でも、どうせならキチンと足を伸ばせて寝れる「宿」に泊まりたい。もっともっと東京に安いホテルはないものか?そういえば千円代から泊まれるという噂の地帯があったなー‥行ってみますか。

大坪ケムタ



地名くらい聞いたことあるかもしれない

東京でホテルが集まる場所というと、京王プラザ・ヒルトン・ハイアットリージェンシーなどが居並ぶ西新宿あたりが頭がうかぶかもしれない。しかしあんな高級地帯は今回はノーサンキュー。秋葉原から数駅のところに格安宿ゾーンはある。


東東京の趣都・秋葉原から
わずか3駅の南千住駅へ。

駅の地域地図にもこんな表記が。

JR・地下鉄、そして開通したばかりのつくばエキスプレスと3線もの駅を持つ交通の便の良さがありながら、これまで活用されることのなかったこのゾーン。南千住駅先の一帯、ずっと「山谷」と呼ばれてきた場所だ。


正しくは「山谷」という地名はない。現在は通称。

公園なんかに少し残ってはいる。

山谷、そこは「ドヤ」という言葉と一心同体にして語られるといっていいだろう。高度経済成長期、都心もしくは地方に行く労働者たちは格安で長期滞在出来るこの町を根城にしていた。その時泊まったのがこの周辺ならではの「簡易宿泊所」。「宿」を逆さ読みにして通称「ドヤ」と呼ばれた場所だ。またその説明はのちほど。
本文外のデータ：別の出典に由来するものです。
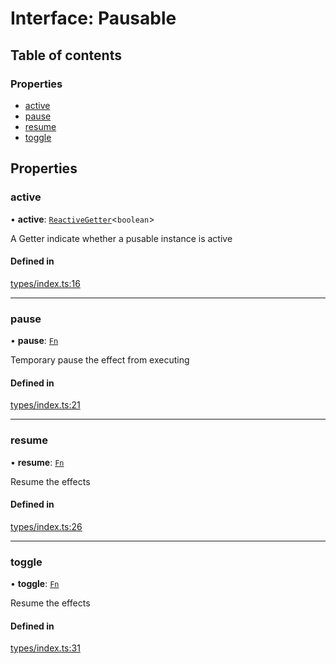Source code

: # Interface: Pausable

## Table of contents

### Properties

- [active](Pausable.md#active)
- [pause](Pausable.md#pause)
- [resume](Pausable.md#resume)
- [toggle](Pausable.md#toggle)

## Properties

### active

• **active**: [`ReactiveGetter`](../README.md#reactivegetter)<`boolean`\>

A Getter indicate whether a pusable instance is active

#### Defined in

[types/index.ts:16](https://github.com/iheyunfei/solid-ext/blob/594271c/packages/use/src/types/index.ts#L16)

___

### pause

• **pause**: [`Fn`](../README.md#fn)

Temporary pause the effect from executing

#### Defined in

[types/index.ts:21](https://github.com/iheyunfei/solid-ext/blob/594271c/packages/use/src/types/index.ts#L21)

___

### resume

• **resume**: [`Fn`](../README.md#fn)

Resume the effects

#### Defined in

[types/index.ts:26](https://github.com/iheyunfei/solid-ext/blob/594271c/packages/use/src/types/index.ts#L26)

___

### toggle

• **toggle**: [`Fn`](../README.md#fn)

Resume the effects

#### Defined in

[types/index.ts:31](https://github.com/iheyunfei/solid-ext/blob/594271c/packages/use/src/types/index.ts#L31)

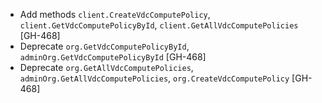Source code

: * Add methods `client.CreateVdcComputePolicy`, `client.GetVdcComputePolicyById`, `client.GetAllVdcComputePolicies` [GH-468]
* Deprecate `org.GetVdcComputePolicyById`, `adminOrg.GetVdcComputePolicyById` [GH-468]
* Deprecate `org.GetAllVdcComputePolicies`, `adminOrg.GetAllVdcComputePolicies`, `org.CreateVdcComputePolicy` [GH-468]
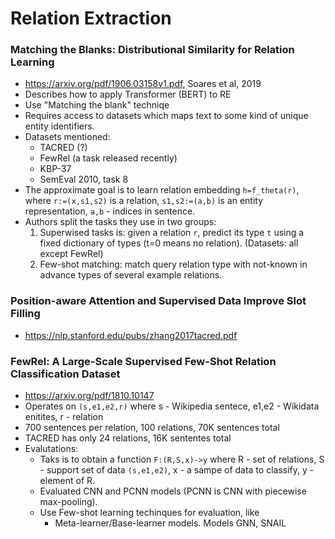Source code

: Relation Extraction
===================

### Matching the Blanks: Distributional Similarity for Relation Learning

* <https://arxiv.org/pdf/1906.03158v1.pdf>, Soares et al, 2019
* Describes how to apply Transformer (BERT) to RE
* Use "Matching the blank" techniqe
* Requires access to datasets which maps text to some kind of unique entity
  identifiers.
* Datasets mentioned:
  - TACRED (?)
  - FewRel (a task released recently)
  - KBP-37
  - SemEval 2010, task 8
* The approximate goal is to learn relation embedding `h=f_theta(r)`, where
  `r:=(x,s1,s2)` is a relation, `s1,s2:=(a,b)` is an entity representation,
  `a,b` - indices in sentence.
* Authors split the tasks they use in two groups:
  1. Superwised tasks is: given a relation `r`, predict its type `t` using a
     fixed dictionary of types (t=0 means no relation). (Datasets: all except
     FewRel)
  2. Few-shot matching: match query relation type with not-known in advance
     types of several example relations.

### Position-aware Attention and Supervised Data Improve Slot Filling

* <https://nlp.stanford.edu/pubs/zhang2017tacred.pdf>


### FewRel: A Large-Scale Supervised Few-Shot Relation Classification Dataset

* <https://arxiv.org/pdf/1810.10147>
* Operates on `(s,e1,e2,r)` where s - Wikipedia sentece, e1,e2 - Wikidata
  enitites, r - relation
* 700 sentences per relation, 100 relations, 70K sentences total
* TACRED has only 24 relations, 16K sententes total
* Evalutations:
  - Taks is to obtain a function `F:(R,S,x)->y` where R - set of relations, S -
    support set of data `(s,e1,e2)`, x - a sampe of data to classify, y - element of R.
  - Evaluated CNN and PCNN models (PCNN is CNN with piecewise max-pooling).
  - Use Few-shot learning techinques for evaluation, like
    + Meta-learner/Base-learner models. Models GNN, SNAIL



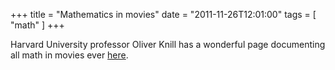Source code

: +++
title = "Mathematics in movies"
date = "2011-11-26T12:01:00"
tags = [ "math" ]
+++

Harvard University professor Oliver Knill has a wonderful page
documenting all math in movies ever
[here](http://www.math.harvard.edu/~knill/mathmovies/index.html).
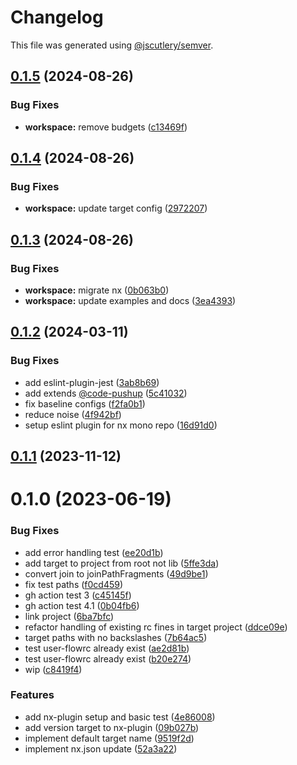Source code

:# Changelog

This file was generated using [@jscutlery/semver](https://github.com/jscutlery/semver).

## [0.1.5](https://github.com/push-based/user-flow/compare/nx-plugin-0.1.4...nx-plugin-0.1.5) (2024-08-26)


### Bug Fixes

* **workspace:** remove budgets ([c13469f](https://github.com/push-based/user-flow/commit/c13469ff600adfbdb7fe728c22e859387c5afe70))



## [0.1.4](https://github.com/push-based/user-flow/compare/nx-plugin-0.1.3...nx-plugin-0.1.4) (2024-08-26)


### Bug Fixes

* **workspace:** update target config ([2972207](https://github.com/push-based/user-flow/commit/2972207307ba08f8010fdc660dc050c1b2127709))



## [0.1.3](https://github.com/push-based/user-flow/compare/nx-plugin-0.1.2...nx-plugin-0.1.3) (2024-08-26)


### Bug Fixes

* **workspace:** migrate nx ([0b063b0](https://github.com/push-based/user-flow/commit/0b063b0d474ae7789299c33d73f393eb5125ed92))
* **workspace:** update examples and docs ([3ea4393](https://github.com/push-based/user-flow/commit/3ea4393cf8675c143f34a8109b9210637ef86c15))



## [0.1.2](https://github.com/push-based/user-flow/compare/nx-plugin-0.1.1...nx-plugin-0.1.2) (2024-03-11)


### Bug Fixes

* add eslint-plugin-jest ([3ab8b69](https://github.com/push-based/user-flow/commit/3ab8b690d500944c1ba39b00f7087b23ed9be39a))
* add extends [@code-pushup](https://github.com/code-pushup) ([5c41032](https://github.com/push-based/user-flow/commit/5c410320bc4148dcfcee6cbb4d7f6278f32cc88e))
* fix baseline configs ([f2fa0b1](https://github.com/push-based/user-flow/commit/f2fa0b1f0ffca14a0487bd646d7d88b24ffb40be))
* reduce noise ([4f942bf](https://github.com/push-based/user-flow/commit/4f942bf470151e55c3abfaf5ea699142ae150ea6))
* setup eslint plugin for nx mono repo ([16d91d0](https://github.com/push-based/user-flow/commit/16d91d0de282aa65634562d45a9e0ff01a798a63))



## [0.1.1](https://github.com/push-based/user-flow/compare/nx-plugin-0.1.0...nx-plugin-0.1.1) (2023-11-12)



# 0.1.0 (2023-06-19)


### Bug Fixes

* add error handling test ([ee20d1b](https://github.com/push-based/user-flow/commit/ee20d1bc60c2c30583d4a10fba879c8ec0cb473a))
* add target to project from root not lib ([5ffe3da](https://github.com/push-based/user-flow/commit/5ffe3daf1d61964f392164a24f2be6b4569bee4a))
* convert join to joinPathFragments ([49d9be1](https://github.com/push-based/user-flow/commit/49d9be1227e225c29bcd44c2bbaf52d5d907589e))
* fix test paths ([f0cd459](https://github.com/push-based/user-flow/commit/f0cd4598b53dc688339d3fadf3ecfb51b6d9f7ca))
* gh action test 3 ([c45145f](https://github.com/push-based/user-flow/commit/c45145f2a19ebce56705db8e416b5122cea6a803))
* gh action test 4.1 ([0b04fb6](https://github.com/push-based/user-flow/commit/0b04fb6334f52deec2f73b93275410c79abd9965))
* link project ([6ba7bfc](https://github.com/push-based/user-flow/commit/6ba7bfcd8c012444cb2638887d74a21a51745fe3))
* refactor handling of existing rc fines in target project ([ddce09e](https://github.com/push-based/user-flow/commit/ddce09e3ed71bf87979106eba2c751e914a05940))
* target paths with no backslashes ([7b64ac5](https://github.com/push-based/user-flow/commit/7b64ac57dffac8186028fc0e654911245ef6ea97))
* test user-flowrc already exist ([ae2d81b](https://github.com/push-based/user-flow/commit/ae2d81b6b42d5ce78b02a51afbd5a2abe7acbfaf))
* test user-flowrc already exist ([b20e274](https://github.com/push-based/user-flow/commit/b20e2743600babb5e3dbff4349a558303dc0bcbb))
* wip ([c8419f4](https://github.com/push-based/user-flow/commit/c8419f4badad4235de59ce8764ab6c418213c191))


### Features

* add nx-plugin setup and basic test ([4e86008](https://github.com/push-based/user-flow/commit/4e8600804e390e8b25d4299b8272fe3c7d170844))
* add version target to nx-plugin ([09b027b](https://github.com/push-based/user-flow/commit/09b027bd0e4f620ea60e9801eadb3170286a1395))
* implement default target name ([9519f2d](https://github.com/push-based/user-flow/commit/9519f2df324972de826aac1d3c94adc6d00e3599))
* implement nx.json update ([52a3a22](https://github.com/push-based/user-flow/commit/52a3a225b1999378c63330c89688e62625956947))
その時代・場所を知らない人でも、漫画『あしたのジョー』でなんとなくイメージだけは植え付けられてるかもしれない。詳しくは住さんが同地を訪れた記事『泪橋、涙橋』をご覧下さい。ちなみにボラちゃんフィーバーは終わってました。


泪橋も渡りました。ただの交差点ですが。

ハッキリ言えばかつて暴動などが起きたのもあって、今も山谷に対して「粗暴な街」という印象が残っているのも事実。しかし行く前に昔からの東東京の住民たちに山谷の印象を聞くと「今はそうでもない」「怖い物見たさなら拍子抜けするよ」とか。ただ「たしかに泪橋渡ると雰囲気変わるよね」とも。

泪橋交差点を渡った先、道の広さのわりに閑散とした交通量の吉野橋通りの左右に簡易宿泊所が立ち並ぶ。ま、屋号はどこも「ホテル」だけれども。店頭に書かれた一泊価格はほとんど2千円代、テレビ・冷暖房付。脇の通りにも小さな宿泊所がちらほら見受けられる。ちょっとした温泉街のように見えなくもないが、何かが違う。妙に静かなのだ。
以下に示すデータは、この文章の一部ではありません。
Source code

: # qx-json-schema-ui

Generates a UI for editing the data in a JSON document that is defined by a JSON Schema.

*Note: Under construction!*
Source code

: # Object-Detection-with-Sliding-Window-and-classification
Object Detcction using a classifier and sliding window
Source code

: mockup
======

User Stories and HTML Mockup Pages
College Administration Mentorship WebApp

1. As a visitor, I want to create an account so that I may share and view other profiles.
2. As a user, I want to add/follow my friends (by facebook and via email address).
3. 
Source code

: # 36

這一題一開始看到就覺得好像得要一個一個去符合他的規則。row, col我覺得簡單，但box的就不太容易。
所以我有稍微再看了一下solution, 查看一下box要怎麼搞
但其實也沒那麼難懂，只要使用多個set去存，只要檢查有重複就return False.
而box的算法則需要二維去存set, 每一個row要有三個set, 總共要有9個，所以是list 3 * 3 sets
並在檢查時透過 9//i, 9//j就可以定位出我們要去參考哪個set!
ぐるりと一周してみて気づくのが、宿と酒場以外の店の少なさ。かろうじてコンビニはあるものの、あとは喫茶店・100円ショップなど飲食・日用品系。ホテルが居並ぶ場所にしては不自然だ。


だいたいこの辺りの価格と設備。
こういうの以外に路上型もありました。

普通なら「酒場ありゃ十分じゃん!」と思える所だけど、半開きのドアからちらりと薄暗い店内を覗いてみて「あ、こりゃ一見は入れないわ」という気配を感じた。ここにあるのは「居酒屋」ではなく「酒場」。西部劇に出てくる男たちが集う酒場にも似た。もうちょっと人生勉強してからじゃないと入れなさそう。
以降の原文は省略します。